Comme indiqué supra, le présent article propose que le ministre en charge des affaires sociales ne soit plus signataire de l'arrêté prévu au dernier alinéa de l'article L. 124-2 du code de l'énergie qui détermine les caractéristiques du dispositif de chèque énergie. Or, en pratique le chèque énergie, qui n'est attribué que sur des critères sociaux relatifs aux revenus et à la composition familiale des ménages, présente toutes les caractéristiques d'une aide purement sociale. En effet, contrairement à sa vocation originelle, son attribution n'a pas de lien direct avec le phénomène de précarité énergétique, sauf, de manière incidente, si l'on considère qu'il existe une corrélation entre la précarité sociale et la précarité énergétique. Certes il ne peut être utilisé que pour payer des factures d'énergie mais ça n'en fait pas pour autant un véritable dispositif de politique énergétique.
Aussi, parce-que ce chèque reste avant toute chose un soutien à caractère social, le rapporteur propose-t-elle par un amendement que le ministre en charge des affaires sociales soit toujours le signataire de l'arrêté qui détermine les caractéristiques du dispositif de chèque énergie.

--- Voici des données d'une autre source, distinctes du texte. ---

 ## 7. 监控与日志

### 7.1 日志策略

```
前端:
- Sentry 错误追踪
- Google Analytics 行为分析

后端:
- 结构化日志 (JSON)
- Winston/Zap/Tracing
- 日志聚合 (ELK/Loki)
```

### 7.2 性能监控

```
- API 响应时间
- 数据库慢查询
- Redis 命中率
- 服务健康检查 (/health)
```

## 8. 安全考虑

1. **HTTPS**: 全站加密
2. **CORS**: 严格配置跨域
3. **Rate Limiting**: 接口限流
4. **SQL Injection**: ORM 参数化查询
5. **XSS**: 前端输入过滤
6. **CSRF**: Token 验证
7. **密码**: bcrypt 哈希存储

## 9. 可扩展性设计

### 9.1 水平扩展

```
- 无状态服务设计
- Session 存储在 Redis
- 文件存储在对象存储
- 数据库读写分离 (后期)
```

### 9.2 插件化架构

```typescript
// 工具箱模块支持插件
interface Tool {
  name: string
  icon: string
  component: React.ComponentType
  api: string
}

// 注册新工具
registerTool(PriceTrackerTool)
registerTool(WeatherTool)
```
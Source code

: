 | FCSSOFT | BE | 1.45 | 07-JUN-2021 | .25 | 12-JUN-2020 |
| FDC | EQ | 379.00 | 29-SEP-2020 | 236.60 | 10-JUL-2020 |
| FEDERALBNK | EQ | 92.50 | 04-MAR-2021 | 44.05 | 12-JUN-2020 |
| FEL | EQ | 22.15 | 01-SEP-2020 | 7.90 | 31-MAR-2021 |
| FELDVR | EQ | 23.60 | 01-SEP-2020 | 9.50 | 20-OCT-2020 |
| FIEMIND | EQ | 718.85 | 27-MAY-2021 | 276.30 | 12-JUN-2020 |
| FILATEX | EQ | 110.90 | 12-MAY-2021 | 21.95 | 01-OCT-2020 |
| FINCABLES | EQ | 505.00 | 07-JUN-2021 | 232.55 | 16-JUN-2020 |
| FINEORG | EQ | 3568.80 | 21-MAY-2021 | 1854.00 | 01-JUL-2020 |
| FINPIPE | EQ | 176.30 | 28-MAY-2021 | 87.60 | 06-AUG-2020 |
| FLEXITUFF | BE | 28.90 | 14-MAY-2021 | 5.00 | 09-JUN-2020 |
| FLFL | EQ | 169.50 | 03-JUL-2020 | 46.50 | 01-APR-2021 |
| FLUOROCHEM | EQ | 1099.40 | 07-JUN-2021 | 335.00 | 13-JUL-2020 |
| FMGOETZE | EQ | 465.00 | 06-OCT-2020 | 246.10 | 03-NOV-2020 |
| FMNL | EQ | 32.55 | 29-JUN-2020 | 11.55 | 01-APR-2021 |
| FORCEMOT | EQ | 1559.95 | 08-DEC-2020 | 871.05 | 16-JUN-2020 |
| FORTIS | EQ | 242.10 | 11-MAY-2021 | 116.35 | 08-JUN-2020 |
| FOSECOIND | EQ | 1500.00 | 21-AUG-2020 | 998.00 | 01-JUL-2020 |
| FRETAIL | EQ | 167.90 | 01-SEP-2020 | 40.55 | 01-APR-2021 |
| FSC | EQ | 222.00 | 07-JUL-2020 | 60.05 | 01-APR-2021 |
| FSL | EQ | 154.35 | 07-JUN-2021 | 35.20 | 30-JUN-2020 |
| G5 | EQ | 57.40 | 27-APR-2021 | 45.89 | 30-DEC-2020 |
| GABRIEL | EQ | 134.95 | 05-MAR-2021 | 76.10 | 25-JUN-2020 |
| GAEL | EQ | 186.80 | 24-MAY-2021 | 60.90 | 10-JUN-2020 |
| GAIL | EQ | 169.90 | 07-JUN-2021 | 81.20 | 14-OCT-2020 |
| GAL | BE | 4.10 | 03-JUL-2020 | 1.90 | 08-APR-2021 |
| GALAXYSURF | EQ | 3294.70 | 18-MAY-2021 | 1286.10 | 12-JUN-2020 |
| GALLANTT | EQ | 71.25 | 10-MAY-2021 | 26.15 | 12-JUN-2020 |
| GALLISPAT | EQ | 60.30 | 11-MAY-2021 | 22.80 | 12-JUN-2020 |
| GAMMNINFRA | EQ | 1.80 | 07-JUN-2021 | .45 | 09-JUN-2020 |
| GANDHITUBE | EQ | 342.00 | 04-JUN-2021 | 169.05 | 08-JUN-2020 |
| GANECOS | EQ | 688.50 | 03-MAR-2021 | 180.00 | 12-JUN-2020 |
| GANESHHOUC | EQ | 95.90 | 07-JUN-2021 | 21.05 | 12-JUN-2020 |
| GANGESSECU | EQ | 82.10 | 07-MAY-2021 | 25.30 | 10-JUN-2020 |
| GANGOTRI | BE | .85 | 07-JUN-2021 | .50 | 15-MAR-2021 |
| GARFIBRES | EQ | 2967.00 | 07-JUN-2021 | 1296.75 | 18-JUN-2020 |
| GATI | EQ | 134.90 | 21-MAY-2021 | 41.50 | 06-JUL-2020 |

Proposition du rapporteur spécial : le rapporteur spécial propose d'adopter cet article ainsi modifié.
* 77 Il a été instauré par l'article 201 de la loi n° 2015-992 du 17 août 2015 relative à la transition énergétique pour la croissance verte pour remplacer les tarifs sociaux de l'énergie. Après une phase d'expérimentation il a été généralisé en 2018.
* 78 Les usagers pouvant modifier leur déclaration de revenus après la clôture de la période déclarative (printemps N - 1) jusqu'au mois de décembre N - 1, le temps de traitement des données par l'administration fiscale ne permet de disposer des revenus définitifs N - 2 qu'en mars de l'année N.
* 79 Ces valeurs étant réduites de moitié pour les enfants mineurs en résidence alternée au domicile de chacun des parents.
* 80 Loi n° 2020-1525 du 7 décembre 2020 d'accélération et de simplification de l'action publique.
* 81 Décret n° 2020-1763 du 30 décembre 2020 modifiant les modalités de mise en oeuvre du chèque énergie.
* 82 Décret n° 2024-411 du 4 mai 2024 relatif au chèque énergie émis au titre de l'année 2024 et modifiant les modalités de la mise en oeuvre du chèque énergie.
* 83 La CLCV, l'Afoc, Familles rurales, le Cnafal, l'UFC et l'Unaf.
* 84 Les modalités spécifiques d'attribution du chèque énergie pour la campagne 2024 ont été prévues par le décret n° 2024-411 du 4 mai 2024 relatif au chèque énergie émis au titre de l'année 2024 et modifiant les modalités de la mise en oeuvre du chèque énergie.
* 85 42 millions d'euros pourraient être dépensés en 2024 et 18 millions d'euros en 2025 selon une hypothèse d'utilisation de 70 % de ces chèques dès 2024.
* 86 Hors chèques énergie exceptionnels.
* 87 C'est-à-dire des foyers qui n'étaient pas éligibles au dispositif au cours des trois années antérieures.